Policies are needed to improve the livestock trade in South Asia, especially meat and dairy products. Some clues can be found in the policies formulated by Australia and New Zealand in the 1960s and 1970s that helped countries become the world’s leading meat and dairy exporters.
Until the first half of the 20th century, the productivity of livestock and their products in Australia was limited by the inability of British-bred cattle to adapt to extreme heat, seasonal variations in quality and availability. from food and, in the humid tropics, to tick infestation. . This changed when the tolerant, tick resistant wheat Bos indicus Large European breeds and breeds were introduced to Australia and New Zealand in the 1960s and were crossed with British bred animals. Soon after, with the acceptance of European Union countries, the bulk of Australasian beef was exported to emerging markets in the United States and East Asia.
If the countries of South Asia are also to become a dominant supplier in the global trade of livestock and its products, they too must focus on the tastes and preferences of foreign consumers and on the quality they demand – this is the lesson to be learned from the Australasian experience. The quality of meat and dairy products differs considerably from country to country. It is absurd to expect developed economies to accept the quality of South Asian products.
If the countries of South Asia wish to improve the quality of their livestock and its products, they must seek the help and guidance of pioneer economies to structurally change the environment for the production and processing of livestock and its products – crossing technology, machinery and skills. sets.
To realistically target a decent pace of intra-regional trade, non-tariff measures (NTMs) for livestock and livestock products need to be harmonized, at least in SAARC countries; this argument is supported by the values ââof some of the famous ratios which estimate the degree of MNT, such as the frequency ratio and the coverage ratio. These two ratios are 100 percent for animal and animal related products from Sri Lanka, which means that some form of NTM is applied on all tariff lines for these products. The situation is similar for India and Pakistan.
The recommendations of the Terrestrial Animal Health Code of the World Organization for Animal Health (OIE) are scientifically justified and aim to ensure the safety of international trade in terrestrial animals; these should be implemented first. Few of the OIE’s recommendations include diagnostic tests for international trade, disease surveillance, dispute mediation using the good offices of the OIE, and model international veterinary health certificates.

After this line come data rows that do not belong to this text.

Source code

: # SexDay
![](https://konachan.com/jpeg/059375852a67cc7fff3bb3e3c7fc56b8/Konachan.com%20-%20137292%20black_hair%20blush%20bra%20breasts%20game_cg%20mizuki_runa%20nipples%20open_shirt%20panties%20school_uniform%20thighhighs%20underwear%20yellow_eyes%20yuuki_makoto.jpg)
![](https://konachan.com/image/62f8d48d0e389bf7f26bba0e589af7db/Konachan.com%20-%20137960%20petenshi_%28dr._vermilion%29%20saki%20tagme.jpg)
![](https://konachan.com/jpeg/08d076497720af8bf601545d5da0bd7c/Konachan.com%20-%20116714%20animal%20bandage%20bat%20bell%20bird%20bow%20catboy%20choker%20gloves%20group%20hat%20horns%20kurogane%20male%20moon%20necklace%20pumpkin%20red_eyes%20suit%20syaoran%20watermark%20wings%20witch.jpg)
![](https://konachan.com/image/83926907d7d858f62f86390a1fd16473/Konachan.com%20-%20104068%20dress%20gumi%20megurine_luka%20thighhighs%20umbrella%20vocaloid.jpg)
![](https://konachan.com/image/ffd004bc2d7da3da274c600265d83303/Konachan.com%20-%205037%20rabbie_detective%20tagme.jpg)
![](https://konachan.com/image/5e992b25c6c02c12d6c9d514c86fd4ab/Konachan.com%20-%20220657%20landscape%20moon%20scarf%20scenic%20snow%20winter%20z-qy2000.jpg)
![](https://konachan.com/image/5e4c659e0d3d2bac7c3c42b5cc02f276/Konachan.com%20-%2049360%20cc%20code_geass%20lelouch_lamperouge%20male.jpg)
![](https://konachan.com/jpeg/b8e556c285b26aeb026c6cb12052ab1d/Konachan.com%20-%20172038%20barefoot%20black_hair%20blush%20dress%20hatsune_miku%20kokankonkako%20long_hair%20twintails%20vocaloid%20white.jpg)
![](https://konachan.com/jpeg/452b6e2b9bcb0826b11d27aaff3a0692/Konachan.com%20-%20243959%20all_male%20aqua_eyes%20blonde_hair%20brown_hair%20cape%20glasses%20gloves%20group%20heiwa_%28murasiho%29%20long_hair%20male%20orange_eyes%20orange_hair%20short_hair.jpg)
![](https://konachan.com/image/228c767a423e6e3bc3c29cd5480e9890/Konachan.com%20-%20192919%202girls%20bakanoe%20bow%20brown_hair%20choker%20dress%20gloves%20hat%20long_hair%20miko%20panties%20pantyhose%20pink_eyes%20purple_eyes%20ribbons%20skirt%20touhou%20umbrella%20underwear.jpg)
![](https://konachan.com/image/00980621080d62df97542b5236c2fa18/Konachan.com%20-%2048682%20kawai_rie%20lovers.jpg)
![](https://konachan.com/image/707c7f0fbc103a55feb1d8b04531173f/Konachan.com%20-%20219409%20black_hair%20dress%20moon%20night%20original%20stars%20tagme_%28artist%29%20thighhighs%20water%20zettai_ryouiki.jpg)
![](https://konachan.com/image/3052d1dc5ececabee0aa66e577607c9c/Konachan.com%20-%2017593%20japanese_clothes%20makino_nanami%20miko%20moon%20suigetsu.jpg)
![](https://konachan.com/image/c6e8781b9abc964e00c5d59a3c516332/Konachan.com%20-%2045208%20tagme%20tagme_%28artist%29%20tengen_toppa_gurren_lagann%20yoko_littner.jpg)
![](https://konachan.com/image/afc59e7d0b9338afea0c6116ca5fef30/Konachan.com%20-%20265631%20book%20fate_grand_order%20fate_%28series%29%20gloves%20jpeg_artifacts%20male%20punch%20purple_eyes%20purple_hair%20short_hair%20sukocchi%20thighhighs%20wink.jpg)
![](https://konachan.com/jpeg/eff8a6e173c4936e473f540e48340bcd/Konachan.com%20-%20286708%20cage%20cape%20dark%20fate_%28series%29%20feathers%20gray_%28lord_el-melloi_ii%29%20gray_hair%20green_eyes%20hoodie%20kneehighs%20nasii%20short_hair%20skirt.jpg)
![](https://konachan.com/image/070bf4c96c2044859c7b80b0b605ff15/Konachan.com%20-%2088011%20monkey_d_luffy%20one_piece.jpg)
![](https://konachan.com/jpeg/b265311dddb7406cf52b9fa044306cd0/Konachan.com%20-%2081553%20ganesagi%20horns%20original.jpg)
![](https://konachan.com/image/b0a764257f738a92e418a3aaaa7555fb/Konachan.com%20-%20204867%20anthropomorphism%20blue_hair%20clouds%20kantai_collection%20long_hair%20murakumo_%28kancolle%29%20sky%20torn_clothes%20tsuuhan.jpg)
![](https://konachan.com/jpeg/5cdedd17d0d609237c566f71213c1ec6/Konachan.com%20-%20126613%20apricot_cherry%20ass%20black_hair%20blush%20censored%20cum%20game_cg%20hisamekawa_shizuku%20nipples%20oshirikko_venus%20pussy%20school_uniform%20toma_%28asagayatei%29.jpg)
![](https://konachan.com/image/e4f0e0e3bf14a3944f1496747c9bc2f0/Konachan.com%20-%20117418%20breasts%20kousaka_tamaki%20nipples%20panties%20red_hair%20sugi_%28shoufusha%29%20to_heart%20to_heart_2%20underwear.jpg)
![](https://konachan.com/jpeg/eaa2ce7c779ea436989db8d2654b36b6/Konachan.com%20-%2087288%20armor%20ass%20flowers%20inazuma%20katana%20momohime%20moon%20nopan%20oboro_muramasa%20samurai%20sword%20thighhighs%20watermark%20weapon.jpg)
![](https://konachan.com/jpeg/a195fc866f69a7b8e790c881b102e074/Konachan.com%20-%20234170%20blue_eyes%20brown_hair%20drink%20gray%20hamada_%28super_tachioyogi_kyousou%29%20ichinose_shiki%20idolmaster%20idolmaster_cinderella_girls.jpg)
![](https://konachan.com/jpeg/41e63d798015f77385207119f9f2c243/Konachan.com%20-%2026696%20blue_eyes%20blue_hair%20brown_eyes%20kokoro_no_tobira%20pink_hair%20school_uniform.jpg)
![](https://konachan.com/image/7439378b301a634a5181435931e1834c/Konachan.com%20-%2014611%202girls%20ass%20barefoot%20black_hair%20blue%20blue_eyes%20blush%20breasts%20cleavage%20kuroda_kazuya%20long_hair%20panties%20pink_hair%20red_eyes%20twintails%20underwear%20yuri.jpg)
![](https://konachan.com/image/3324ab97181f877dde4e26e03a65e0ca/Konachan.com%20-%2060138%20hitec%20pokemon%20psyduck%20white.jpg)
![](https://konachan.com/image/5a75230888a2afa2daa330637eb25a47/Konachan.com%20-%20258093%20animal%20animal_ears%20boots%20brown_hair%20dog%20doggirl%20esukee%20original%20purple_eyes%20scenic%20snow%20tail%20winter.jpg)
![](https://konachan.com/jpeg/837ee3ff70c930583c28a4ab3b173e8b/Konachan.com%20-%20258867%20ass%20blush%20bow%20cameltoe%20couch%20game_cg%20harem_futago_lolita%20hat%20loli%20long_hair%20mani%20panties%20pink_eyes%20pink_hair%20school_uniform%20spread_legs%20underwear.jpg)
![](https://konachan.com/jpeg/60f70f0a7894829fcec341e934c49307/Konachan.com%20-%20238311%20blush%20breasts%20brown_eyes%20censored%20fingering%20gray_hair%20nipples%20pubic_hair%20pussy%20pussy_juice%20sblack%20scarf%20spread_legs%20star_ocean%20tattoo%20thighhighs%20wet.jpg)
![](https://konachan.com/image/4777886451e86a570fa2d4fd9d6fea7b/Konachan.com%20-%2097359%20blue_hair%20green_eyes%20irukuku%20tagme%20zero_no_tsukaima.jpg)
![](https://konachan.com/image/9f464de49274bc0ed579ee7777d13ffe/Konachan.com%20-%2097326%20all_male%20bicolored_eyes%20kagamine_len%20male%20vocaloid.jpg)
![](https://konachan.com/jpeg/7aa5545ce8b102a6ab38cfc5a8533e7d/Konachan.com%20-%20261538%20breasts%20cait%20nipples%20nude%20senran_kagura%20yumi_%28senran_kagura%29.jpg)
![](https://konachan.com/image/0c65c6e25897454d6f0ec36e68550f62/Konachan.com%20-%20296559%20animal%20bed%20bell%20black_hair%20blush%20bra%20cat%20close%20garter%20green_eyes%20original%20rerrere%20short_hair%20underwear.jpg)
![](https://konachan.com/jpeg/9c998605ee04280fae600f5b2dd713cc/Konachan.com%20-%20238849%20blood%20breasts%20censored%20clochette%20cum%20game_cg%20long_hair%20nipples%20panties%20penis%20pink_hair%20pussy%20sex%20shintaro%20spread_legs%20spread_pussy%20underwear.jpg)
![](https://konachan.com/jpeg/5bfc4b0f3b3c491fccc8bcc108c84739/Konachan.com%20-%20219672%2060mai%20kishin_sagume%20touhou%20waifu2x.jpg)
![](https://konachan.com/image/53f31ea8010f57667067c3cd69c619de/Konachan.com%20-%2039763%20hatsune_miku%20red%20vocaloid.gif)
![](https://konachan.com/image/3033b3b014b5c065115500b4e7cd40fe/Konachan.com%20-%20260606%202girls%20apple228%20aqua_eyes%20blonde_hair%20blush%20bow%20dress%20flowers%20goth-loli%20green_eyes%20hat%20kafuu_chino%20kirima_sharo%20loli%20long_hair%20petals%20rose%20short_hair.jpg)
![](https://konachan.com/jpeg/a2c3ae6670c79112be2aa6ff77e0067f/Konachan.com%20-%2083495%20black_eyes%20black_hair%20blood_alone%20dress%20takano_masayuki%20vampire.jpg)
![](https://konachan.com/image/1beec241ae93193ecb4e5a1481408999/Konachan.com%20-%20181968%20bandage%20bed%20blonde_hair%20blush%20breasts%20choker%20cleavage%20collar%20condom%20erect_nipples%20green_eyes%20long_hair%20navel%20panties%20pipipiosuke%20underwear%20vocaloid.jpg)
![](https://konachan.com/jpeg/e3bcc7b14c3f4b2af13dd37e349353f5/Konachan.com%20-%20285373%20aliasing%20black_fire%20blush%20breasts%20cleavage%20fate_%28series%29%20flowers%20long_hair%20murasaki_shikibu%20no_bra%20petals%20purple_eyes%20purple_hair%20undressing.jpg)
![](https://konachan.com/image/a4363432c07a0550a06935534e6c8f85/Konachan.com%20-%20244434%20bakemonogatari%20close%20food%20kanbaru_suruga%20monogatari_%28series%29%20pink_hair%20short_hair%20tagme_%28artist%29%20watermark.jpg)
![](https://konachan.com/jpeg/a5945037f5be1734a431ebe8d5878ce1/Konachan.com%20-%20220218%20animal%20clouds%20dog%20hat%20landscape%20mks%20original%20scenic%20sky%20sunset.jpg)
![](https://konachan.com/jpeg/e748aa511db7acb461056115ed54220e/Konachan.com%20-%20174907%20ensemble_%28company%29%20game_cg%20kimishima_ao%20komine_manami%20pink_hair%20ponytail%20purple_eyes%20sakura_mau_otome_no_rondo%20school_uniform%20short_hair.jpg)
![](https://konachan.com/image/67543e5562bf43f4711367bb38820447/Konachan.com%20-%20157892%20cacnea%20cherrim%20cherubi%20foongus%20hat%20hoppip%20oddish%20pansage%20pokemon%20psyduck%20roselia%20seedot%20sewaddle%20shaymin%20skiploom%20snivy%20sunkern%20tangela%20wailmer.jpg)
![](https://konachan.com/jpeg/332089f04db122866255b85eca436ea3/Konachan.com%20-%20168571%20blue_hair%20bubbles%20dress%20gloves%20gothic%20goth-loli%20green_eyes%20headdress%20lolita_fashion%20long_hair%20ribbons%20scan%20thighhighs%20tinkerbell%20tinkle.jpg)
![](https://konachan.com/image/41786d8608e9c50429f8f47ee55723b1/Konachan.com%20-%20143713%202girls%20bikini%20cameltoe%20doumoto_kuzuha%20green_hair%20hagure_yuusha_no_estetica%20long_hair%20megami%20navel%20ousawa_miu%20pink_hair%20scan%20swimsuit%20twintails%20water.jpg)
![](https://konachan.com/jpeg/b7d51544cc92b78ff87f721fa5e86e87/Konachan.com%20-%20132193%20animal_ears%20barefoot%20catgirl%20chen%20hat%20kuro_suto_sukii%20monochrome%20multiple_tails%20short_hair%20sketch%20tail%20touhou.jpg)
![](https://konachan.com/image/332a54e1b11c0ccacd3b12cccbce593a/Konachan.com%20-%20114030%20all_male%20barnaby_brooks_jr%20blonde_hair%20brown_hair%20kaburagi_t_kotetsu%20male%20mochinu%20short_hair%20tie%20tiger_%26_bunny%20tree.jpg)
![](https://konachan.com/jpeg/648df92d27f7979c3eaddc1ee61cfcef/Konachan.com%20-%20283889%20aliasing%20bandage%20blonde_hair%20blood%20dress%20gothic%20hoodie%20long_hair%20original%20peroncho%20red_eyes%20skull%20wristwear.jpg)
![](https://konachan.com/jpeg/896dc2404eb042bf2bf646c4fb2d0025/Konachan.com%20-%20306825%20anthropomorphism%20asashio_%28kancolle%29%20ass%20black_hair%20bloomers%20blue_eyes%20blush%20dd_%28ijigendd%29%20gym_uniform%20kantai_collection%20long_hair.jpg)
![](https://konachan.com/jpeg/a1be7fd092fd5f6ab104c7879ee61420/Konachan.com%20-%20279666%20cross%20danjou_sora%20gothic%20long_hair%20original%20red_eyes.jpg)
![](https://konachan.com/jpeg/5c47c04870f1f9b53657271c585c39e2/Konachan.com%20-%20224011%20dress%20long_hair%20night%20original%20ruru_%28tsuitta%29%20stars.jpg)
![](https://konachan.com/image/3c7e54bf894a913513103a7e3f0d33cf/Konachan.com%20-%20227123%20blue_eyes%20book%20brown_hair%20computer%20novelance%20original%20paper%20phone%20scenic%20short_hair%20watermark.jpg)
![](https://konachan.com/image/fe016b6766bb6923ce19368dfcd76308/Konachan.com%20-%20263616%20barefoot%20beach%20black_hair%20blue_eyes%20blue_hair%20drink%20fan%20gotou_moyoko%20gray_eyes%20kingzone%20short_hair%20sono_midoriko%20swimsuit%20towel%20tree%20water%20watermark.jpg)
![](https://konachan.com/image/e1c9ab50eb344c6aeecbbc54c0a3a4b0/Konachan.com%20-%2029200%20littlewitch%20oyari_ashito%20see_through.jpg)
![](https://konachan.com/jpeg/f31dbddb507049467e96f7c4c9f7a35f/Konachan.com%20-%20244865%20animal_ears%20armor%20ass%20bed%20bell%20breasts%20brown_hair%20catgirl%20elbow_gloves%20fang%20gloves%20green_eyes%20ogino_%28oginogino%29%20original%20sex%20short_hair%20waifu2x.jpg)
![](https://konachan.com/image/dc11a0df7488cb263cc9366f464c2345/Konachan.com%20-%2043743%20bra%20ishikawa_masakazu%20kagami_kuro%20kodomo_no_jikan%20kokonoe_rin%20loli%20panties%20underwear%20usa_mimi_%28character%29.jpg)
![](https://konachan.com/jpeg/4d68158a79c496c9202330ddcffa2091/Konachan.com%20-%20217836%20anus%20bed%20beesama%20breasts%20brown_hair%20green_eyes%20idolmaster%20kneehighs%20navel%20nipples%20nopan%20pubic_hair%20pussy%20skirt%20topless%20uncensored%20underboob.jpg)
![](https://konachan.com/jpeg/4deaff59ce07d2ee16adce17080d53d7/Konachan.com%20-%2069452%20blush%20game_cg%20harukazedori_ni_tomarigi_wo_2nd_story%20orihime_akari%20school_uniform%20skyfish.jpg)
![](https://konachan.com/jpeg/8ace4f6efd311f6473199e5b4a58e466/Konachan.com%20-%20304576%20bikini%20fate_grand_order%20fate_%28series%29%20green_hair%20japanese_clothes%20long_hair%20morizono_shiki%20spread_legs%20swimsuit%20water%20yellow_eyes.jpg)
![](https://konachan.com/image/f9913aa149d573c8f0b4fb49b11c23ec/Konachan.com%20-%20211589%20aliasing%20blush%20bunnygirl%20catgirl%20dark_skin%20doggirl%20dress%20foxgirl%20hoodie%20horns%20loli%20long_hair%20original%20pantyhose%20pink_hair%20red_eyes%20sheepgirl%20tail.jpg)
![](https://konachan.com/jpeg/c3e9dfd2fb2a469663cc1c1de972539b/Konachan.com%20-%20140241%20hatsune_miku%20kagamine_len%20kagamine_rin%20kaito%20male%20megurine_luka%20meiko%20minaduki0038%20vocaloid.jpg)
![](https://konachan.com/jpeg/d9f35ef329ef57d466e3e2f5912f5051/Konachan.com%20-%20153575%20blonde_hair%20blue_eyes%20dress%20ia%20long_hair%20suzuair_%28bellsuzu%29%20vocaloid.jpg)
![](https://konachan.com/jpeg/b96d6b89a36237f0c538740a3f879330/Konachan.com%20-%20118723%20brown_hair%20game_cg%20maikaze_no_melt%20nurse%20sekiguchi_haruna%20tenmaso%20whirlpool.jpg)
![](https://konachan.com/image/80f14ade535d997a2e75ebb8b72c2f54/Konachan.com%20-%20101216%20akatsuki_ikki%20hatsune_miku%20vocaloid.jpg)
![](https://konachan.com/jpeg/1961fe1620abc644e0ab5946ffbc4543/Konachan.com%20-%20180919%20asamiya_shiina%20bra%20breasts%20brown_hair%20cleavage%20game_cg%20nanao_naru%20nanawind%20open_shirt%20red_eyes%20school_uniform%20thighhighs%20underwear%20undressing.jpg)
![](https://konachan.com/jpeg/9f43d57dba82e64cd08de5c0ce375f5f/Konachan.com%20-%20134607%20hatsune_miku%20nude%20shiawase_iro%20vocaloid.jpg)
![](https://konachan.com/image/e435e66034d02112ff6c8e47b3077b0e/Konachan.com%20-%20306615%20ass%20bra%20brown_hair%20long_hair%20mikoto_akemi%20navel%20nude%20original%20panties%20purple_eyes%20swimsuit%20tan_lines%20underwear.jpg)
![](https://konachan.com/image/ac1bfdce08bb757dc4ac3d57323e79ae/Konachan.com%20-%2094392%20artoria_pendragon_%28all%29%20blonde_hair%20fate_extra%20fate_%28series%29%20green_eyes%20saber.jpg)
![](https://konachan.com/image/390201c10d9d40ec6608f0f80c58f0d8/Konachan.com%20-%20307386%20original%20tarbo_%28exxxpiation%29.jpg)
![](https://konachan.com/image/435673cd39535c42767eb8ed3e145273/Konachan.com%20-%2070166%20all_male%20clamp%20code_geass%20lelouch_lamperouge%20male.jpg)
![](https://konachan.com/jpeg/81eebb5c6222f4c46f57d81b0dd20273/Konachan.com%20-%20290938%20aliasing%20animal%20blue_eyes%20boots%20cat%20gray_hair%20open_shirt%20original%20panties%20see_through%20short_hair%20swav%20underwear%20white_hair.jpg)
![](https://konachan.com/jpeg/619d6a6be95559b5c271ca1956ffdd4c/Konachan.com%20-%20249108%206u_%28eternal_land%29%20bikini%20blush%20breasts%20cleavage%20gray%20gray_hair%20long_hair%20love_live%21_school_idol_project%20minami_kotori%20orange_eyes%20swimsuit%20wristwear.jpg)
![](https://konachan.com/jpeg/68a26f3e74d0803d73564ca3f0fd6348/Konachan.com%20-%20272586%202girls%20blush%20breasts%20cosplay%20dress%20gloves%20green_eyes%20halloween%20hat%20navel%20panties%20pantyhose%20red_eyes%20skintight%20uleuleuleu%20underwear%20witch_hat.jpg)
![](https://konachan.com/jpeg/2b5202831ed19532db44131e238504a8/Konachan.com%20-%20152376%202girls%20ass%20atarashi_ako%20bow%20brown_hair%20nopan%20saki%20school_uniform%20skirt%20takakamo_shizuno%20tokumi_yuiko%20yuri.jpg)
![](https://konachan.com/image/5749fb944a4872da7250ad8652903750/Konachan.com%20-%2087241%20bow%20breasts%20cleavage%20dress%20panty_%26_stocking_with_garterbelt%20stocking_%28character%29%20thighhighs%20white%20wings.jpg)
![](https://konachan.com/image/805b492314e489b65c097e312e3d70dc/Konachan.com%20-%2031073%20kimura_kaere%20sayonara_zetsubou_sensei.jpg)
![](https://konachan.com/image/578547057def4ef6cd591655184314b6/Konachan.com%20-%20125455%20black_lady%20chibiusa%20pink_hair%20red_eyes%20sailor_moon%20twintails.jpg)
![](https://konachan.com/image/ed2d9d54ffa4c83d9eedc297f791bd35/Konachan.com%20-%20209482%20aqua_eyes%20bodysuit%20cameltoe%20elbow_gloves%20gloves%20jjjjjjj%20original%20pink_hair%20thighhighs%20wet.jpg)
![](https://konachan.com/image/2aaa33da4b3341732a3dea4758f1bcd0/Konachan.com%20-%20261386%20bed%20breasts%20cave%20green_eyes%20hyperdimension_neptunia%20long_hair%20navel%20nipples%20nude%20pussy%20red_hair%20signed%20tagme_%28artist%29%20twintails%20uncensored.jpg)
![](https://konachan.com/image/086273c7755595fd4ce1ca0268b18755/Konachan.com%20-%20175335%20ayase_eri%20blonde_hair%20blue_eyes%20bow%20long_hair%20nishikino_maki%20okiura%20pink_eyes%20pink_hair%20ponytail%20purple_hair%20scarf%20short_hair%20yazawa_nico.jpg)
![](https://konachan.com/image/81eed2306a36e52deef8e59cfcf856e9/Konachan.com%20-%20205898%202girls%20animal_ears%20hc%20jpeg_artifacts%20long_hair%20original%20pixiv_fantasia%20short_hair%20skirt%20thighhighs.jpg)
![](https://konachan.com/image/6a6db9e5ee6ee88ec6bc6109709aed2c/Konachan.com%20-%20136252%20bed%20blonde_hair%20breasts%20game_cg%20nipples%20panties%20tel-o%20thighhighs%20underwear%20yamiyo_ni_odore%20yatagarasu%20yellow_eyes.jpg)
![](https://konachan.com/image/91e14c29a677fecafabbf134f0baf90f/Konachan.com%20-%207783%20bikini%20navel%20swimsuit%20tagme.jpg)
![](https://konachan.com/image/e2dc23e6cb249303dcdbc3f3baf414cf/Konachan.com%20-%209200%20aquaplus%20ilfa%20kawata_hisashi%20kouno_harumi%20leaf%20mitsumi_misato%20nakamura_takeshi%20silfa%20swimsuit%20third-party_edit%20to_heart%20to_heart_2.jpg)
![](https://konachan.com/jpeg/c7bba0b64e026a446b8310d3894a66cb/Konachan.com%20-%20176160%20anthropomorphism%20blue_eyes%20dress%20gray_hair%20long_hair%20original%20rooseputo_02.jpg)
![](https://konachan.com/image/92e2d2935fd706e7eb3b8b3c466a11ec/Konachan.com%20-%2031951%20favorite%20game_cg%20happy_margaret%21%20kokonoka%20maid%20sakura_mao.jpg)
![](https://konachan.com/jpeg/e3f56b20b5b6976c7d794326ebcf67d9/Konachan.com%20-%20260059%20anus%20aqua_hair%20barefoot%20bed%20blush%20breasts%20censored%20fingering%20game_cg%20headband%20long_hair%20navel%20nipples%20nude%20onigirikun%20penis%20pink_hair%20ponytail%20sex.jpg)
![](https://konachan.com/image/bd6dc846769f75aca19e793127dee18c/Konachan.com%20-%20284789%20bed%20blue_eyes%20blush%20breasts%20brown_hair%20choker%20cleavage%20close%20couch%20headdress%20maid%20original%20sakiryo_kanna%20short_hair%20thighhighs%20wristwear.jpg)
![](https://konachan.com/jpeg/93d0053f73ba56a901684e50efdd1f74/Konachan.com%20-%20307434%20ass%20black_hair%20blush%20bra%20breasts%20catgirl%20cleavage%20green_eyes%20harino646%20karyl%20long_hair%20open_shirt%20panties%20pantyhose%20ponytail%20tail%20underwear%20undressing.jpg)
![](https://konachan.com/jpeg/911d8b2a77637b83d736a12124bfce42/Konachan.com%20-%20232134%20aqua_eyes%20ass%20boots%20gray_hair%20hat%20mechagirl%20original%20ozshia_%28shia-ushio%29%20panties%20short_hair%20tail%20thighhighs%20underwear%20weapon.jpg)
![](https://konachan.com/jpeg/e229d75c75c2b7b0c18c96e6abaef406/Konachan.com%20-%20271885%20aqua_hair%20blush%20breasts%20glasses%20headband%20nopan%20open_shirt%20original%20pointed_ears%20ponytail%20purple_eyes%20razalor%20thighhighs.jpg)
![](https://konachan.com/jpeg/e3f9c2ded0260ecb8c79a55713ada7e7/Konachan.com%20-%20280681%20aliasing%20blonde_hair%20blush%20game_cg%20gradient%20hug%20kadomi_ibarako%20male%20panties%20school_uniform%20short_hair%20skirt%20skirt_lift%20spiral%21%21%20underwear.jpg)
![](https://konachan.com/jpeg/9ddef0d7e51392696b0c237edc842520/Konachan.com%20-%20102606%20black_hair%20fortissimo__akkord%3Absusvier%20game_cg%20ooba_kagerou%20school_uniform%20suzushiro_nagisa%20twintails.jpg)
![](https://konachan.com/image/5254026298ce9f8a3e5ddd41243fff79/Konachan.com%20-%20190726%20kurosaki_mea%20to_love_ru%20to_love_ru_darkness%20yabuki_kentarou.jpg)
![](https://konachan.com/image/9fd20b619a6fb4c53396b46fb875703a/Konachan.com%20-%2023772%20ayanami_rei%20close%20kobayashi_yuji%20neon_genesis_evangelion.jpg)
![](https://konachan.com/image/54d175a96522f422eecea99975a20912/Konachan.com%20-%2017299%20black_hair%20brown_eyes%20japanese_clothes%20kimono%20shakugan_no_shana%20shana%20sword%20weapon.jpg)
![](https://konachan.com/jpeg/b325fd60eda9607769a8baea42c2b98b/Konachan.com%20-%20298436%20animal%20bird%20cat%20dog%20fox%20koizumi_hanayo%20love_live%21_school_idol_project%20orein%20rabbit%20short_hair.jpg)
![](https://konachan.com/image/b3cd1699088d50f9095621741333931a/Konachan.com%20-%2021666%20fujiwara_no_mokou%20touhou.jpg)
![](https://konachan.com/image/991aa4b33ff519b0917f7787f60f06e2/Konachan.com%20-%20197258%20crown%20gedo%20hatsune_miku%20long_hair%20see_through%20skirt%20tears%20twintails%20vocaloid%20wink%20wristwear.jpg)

Other constraints to South Asia’s intra-regional trade are the cost of trade, the lack of international geographic indicator (GI) labels for livestock products, the relatively low tariff rates. higher SAFTA and lack of trade openness; these need to be treated aggressively. Sri Lanka applies 9 percent preferential rates on livestock and livestock products; under a free trade agreement, that’s a high number.
Until these challenges are met and combined with an aggressive policy to expand and expand technology and capacity building pathways to deliver quality products, South Asian trade – intra-regional or with the world – will continue to grow. ‘to be mad.
Anjani is Principal Investigator at the International Food Policy Research Institute, New Delhi, and Abhishek is Principal Econometer at Dun & Bradstreet Technologies and Data Service, Chennai.